§ **Brief**
Only one span of the listing below should come back. It runs from the line with "38 & 0.3459269" through the line with "48 & 0.36070678", and each of its lines must be reproduced exactly.

□ □ □

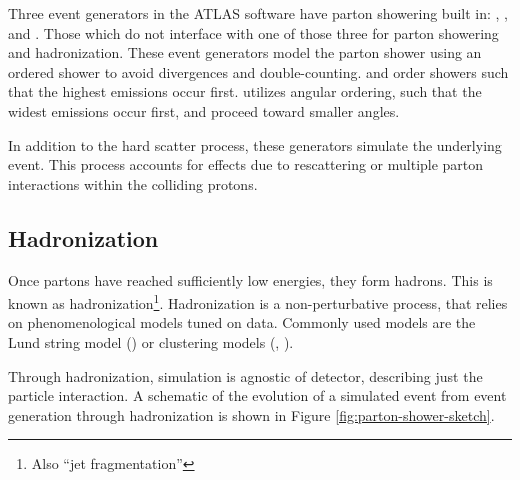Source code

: Three event generators in the ATLAS software have parton showering built in: \PYTHIA, \HERWIG, and \SHERPA. Those which do not interface with one of those three for parton showering and hadronization. These event generators model the parton shower using an ordered shower to avoid divergences and double-counting. \PYTHIA and \SHERPA order showers such that the highest \pt emissions occur first. \HERWIG utilizes angular ordering, such that the widest emissions occur first, and proceed toward smaller angles.

In addition to the hard scatter process, these generators simulate the underlying event. This process accounts for effects due to rescattering or multiple parton interactions within the colliding protons.

\subsection{Hadronization} \label{ssec:hadronization}
Once partons have reached sufficiently low energies, they form hadrons. This is known as hadronization\footnote{Also ``jet fragmentation''}. Hadronization is a non-perturbative process, that relies on phenomenological models tuned on data. Commonly used models are the Lund string model \cite{lund-string} (\PYTHIA) or clustering models \cite{clustering-hadronization} (\HERWIG, \SHERPA).

Through hadronization, simulation is agnostic of detector, describing just the particle interaction. A schematic of the evolution of a simulated event from event generation through hadronization is shown in Figure \ref{fig:parton-shower-sketch}.

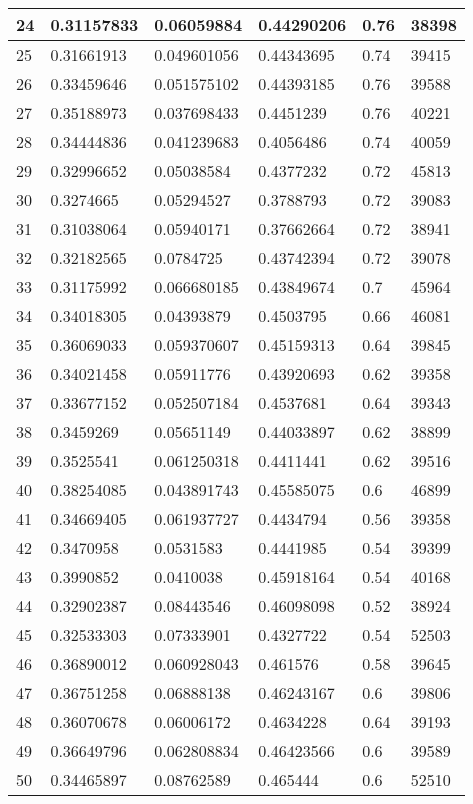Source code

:\begin{longtable}{|l|l|l|l|l|l|}
24 & 0.31157833 & 0.06059884 & 0.44290206 & 0.76 & 38398 \\ \hline 
25 & 0.31661913 & 0.049601056 & 0.44343695 & 0.74 & 39415 \\ \hline 
26 & 0.33459646 & 0.051575102 & 0.44393185 & 0.76 & 39588 \\ \hline 
27 & 0.35188973 & 0.037698433 & 0.4451239 & 0.76 & 40221 \\ \hline 
28 & 0.34444836 & 0.041239683 & 0.4056486 & 0.74 & 40059 \\ \hline 
29 & 0.32996652 & 0.05038584 & 0.4377232 & 0.72 & 45813 \\ \hline 
30 & 0.3274665 & 0.05294527 & 0.3788793 & 0.72 & 39083 \\ \hline 
31 & 0.31038064 & 0.05940171 & 0.37662664 & 0.72 & 38941 \\ \hline 
32 & 0.32182565 & 0.0784725 & 0.43742394 & 0.72 & 39078 \\ \hline 
33 & 0.31175992 & 0.066680185 & 0.43849674 & 0.7 & 45964 \\ \hline 
34 & 0.34018305 & 0.04393879 & 0.4503795 & 0.66 & 46081 \\ \hline 
35 & 0.36069033 & 0.059370607 & 0.45159313 & 0.64 & 39845 \\ \hline 
36 & 0.34021458 & 0.05911776 & 0.43920693 & 0.62 & 39358 \\ \hline 
37 & 0.33677152 & 0.052507184 & 0.4537681 & 0.64 & 39343 \\ \hline 
38 & 0.3459269 & 0.05651149 & 0.44033897 & 0.62 & 38899 \\ \hline 
39 & 0.3525541 & 0.061250318 & 0.4411441 & 0.62 & 39516 \\ \hline 
40 & 0.38254085 & 0.043891743 & 0.45585075 & 0.6 & 46899 \\ \hline 
41 & 0.34669405 & 0.061937727 & 0.4434794 & 0.56 & 39358 \\ \hline 
42 & 0.3470958 & 0.0531583 & 0.4441985 & 0.54 & 39399 \\ \hline 
43 & 0.3990852 & 0.0410038 & 0.45918164 & 0.54 & 40168 \\ \hline 
44 & 0.32902387 & 0.08443546 & 0.46098098 & 0.52 & 38924 \\ \hline 
45 & 0.32533303 & 0.07333901 & 0.4327722 & 0.54 & 52503 \\ \hline 
46 & 0.36890012 & 0.060928043 & 0.461576 & 0.58 & 39645 \\ \hline 
47 & 0.36751258 & 0.06888138 & 0.46243167 & 0.6 & 39806 \\ \hline 
48 & 0.36070678 & 0.06006172 & 0.4634228 & 0.64 & 39193 \\ \hline 
49 & 0.36649796 & 0.062808834 & 0.46423566 & 0.6 & 39589 \\ \hline 
50 & 0.34465897 & 0.08762589 & 0.465444 & 0.6 & 52510 \\ \hline 
\end{longtable}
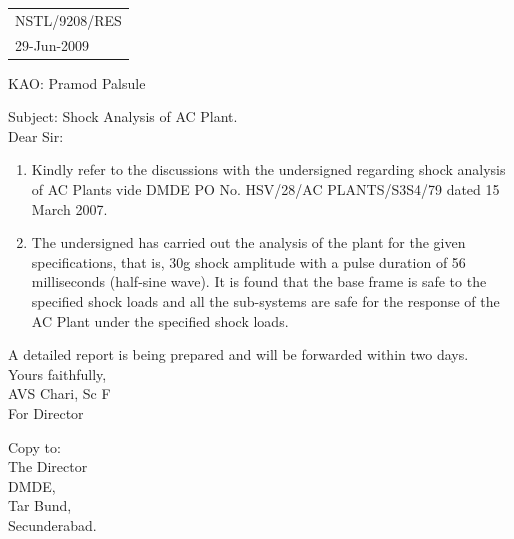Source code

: \documentclass[11pt,A4]{article}
\begin{document}
\vspace*{-3.1cm}
\begin{flushright}
\begin{tabular}{l}
NSTL/9208/RES \\
29-Jun-2009\\
\end{tabular}
\end{flushright}
\vspace*{2.1cm}
\large
\noindent  KAO: Pramod Palsule\\
\vspace*{-0.25cm}

\noindent Subject: Shock Analysis of AC Plant.\\

\noindent Dear Sir: \\
\begin{enumerate}
\item Kindly refer to the discussions with the undersigned regarding shock analysis of AC Plants vide DMDE PO No. HSV/28/AC PLANTS/S3S4/79 dated 15 March 2007.

\item The undersigned has carried out the analysis of the plant for the given specifications, that is, 30g shock amplitude with a pulse duration of 56 milliseconds (half-sine wave).
 It is found that the base frame is safe to the specified shock loads and all the sub-systems are safe for the response of the AC Plant under the specified shock loads.
 \end{enumerate}
 
  \indent A detailed report is being prepared and will be forwarded within two days.\\

\vspace*{1cm}
\noindent Yours faithfully,\\

\vspace*{0.5cm}
\noindent AVS Chari, Sc F\\
\noindent For Director

\vspace*{1cm}
\noindent Copy to:\\
 The Director \\
 DMDE,\\
Tar Bund,\\
Secunderabad.\\
\end{document}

□ □ □

§ **Task answer**
38 & 0.3459269 & 0.05651149 & 0.44033897 & 0.62 & 38899 \\ \hline 
39 & 0.3525541 & 0.061250318 & 0.4411441 & 0.62 & 39516 \\ \hline 
40 & 0.38254085 & 0.043891743 & 0.45585075 & 0.6 & 46899 \\ \hline 
41 & 0.34669405 & 0.061937727 & 0.4434794 & 0.56 & 39358 \\ \hline 
42 & 0.3470958 & 0.0531583 & 0.4441985 & 0.54 & 39399 \\ \hline 
43 & 0.3990852 & 0.0410038 & 0.45918164 & 0.54 & 40168 \\ \hline 
44 & 0.32902387 & 0.08443546 & 0.46098098 & 0.52 & 38924 \\ \hline 
45 & 0.32533303 & 0.07333901 & 0.4327722 & 0.54 & 52503 \\ \hline 
46 & 0.36890012 & 0.060928043 & 0.461576 & 0.58 & 39645 \\ \hline 
47 & 0.36751258 & 0.06888138 & 0.46243167 & 0.6 & 39806 \\ \hline 
48 & 0.36070678 & 0.06006172 & 0.4634228 & 0.64 & 39193 \\ \hline 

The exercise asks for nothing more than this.